Obesity levy needed and not a tax on poor
Addiction Economy Thought for Today - after a short break knackering myself plodding up hills in the Lake District, back to normal today.
Getting to the 'What Works and What Doesn't' aspects of our research into preventing and curtailing the Addiction Economy. It is a tricky job to know where to look, what to think and how to express it.
The Times attempt to explain their recommendations in two articles urging Hunt to put the health of the nation before anything else in the budget. It's based on the Times Health Commission, a very good initiative which tipped me over into being a subscriber. Can't disagree.
"The role of economic policy in combating obesity is not to load taxes on to already hard-pressed consumers. It should, rather, be to encourage the switch to healthier produce. There has been no consistent approach to that end in British policy, though a levy on soft drinks introduced in 2018 aims to incentivise manufacturers to reduce the amount of sugar in their products. Since its introduction, the equivalent of some 45,000 tonnes of sugar have been removed from soft drinks.
This type of tax is often condemned as regressive and discriminatory but the objection is not persuasive. A levy is not a penalty on people who are overweight but rather a tax on consumption of a particular good. Those who consume sugary drinks (or, by extension, foods high in saturated fats) retain that choice, and if they exercise it then they pay a more accurate reflection of the costs to society.
More widely, public health campaigns and regulation are scarcely draconian policies. They can save lives. The government says that it remains committed to outlawing multibuy promotions like “Buy One Get One Free” on unhealthy food from next year and banning television advertisements for these before the watershed of 9pm."

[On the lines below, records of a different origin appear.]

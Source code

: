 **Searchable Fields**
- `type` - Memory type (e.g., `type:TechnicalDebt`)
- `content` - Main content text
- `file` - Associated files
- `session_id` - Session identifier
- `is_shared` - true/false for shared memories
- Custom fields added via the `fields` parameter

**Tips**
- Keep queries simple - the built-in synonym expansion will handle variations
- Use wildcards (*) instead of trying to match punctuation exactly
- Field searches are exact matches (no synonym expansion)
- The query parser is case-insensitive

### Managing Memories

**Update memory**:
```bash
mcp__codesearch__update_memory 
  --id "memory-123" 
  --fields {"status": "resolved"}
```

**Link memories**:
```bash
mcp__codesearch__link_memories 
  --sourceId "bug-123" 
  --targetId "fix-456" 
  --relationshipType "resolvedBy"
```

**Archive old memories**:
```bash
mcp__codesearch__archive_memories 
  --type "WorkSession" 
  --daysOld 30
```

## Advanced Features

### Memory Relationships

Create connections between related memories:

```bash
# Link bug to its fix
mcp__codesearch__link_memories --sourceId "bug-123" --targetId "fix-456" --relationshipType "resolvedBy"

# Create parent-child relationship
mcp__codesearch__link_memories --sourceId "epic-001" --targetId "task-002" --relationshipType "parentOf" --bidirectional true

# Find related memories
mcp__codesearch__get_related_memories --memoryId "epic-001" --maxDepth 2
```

Liking this from Chef Tomasina Miers, not just about the sale of garbage food pretending to be real food, it's changing public health priorities where government is actually causing the problems it is wanting to alleviate.
“We are a nation blighted by poor diets that make people’s lives a misery in associated sickness and disease; long-term sickness that is destroying our health service and ruining our economy and a government that seems to feel that good food is a luxury. In schools, hospitals and social care we feed people unhealthy rubbish and then wonder why diet-related disease now costs the taxpayer £74 billion a year.”